Sunbeamland is the name for a manufacturing complex close to the centre of Wolverhampton, near England's "Black Country". Sunbeamland is where John Marston, a design engineer and entrepreneur, developed several large clusters of factory buildings.  The name "Sunbeamland" is derived from the Sunbeam range of motorcycles. A mile south of Sunbeamland, in Blakenhall, lies the Sunbeam Motor Car Company and Villiers Engineering, which became two of Wolverhampton's most important industries.

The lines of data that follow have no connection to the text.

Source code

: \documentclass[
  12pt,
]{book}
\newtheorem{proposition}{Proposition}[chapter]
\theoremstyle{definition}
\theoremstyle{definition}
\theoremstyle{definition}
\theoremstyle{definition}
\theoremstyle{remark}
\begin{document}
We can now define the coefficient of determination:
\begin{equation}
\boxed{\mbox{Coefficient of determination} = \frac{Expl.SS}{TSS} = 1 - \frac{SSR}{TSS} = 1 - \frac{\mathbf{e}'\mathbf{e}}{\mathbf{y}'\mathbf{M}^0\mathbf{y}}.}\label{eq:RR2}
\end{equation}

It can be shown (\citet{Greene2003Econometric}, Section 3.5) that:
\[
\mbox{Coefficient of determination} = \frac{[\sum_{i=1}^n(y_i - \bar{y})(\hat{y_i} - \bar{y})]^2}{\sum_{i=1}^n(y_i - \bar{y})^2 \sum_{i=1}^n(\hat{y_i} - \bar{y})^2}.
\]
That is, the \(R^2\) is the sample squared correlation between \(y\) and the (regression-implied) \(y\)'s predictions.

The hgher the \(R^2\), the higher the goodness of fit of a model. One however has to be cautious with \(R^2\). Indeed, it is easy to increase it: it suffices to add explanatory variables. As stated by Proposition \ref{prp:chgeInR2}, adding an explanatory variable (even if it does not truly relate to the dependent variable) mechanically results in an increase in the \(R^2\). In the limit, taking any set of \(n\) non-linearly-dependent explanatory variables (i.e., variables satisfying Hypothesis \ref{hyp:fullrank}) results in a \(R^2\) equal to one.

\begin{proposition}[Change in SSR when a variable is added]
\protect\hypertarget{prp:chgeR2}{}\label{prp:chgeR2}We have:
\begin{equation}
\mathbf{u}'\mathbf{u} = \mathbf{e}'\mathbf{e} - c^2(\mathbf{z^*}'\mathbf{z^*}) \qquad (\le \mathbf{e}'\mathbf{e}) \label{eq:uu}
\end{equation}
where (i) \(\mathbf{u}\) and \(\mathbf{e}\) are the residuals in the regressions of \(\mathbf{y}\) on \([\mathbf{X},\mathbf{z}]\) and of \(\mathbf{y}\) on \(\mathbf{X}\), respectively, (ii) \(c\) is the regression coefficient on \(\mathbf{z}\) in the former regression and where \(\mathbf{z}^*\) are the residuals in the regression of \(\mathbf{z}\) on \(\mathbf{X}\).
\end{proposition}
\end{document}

Sunbeamland - Sunbeam Cycle Works

Sunbeamland was John Marston Limited's bicycle and motorcycle factory on Wolverhampton's Paul Street fronting onto the Penn Road island now that the other side of the street has been cleared. They were built on the site of Edward Perry's Jeddo Works, which Marston had bought from Perry's estate in 1871.

The building, disused since the late 1990s, was declined Listed Building status by English Heritage but Wolverhampton City Council provided their own local 'listed' status.  Work has since begun to convert the building into apartments.

Villiers Engineering Works - Blakenhall

Villiers Engineering's first premises were a mile south of Sunbeamland in Blakenhall. They had been Edward Bullifant's Blakenhall Tin and Japan works premises on the east side of Upper Villiers Street close to St Luke's church. They were bought by John Marston in 1898 to house a new business to be run by Marston's son to make components for Sunbeam cycles. The son bought the business from his father in 1902. Just before the First World War they began to make small two-stroke petrol engines.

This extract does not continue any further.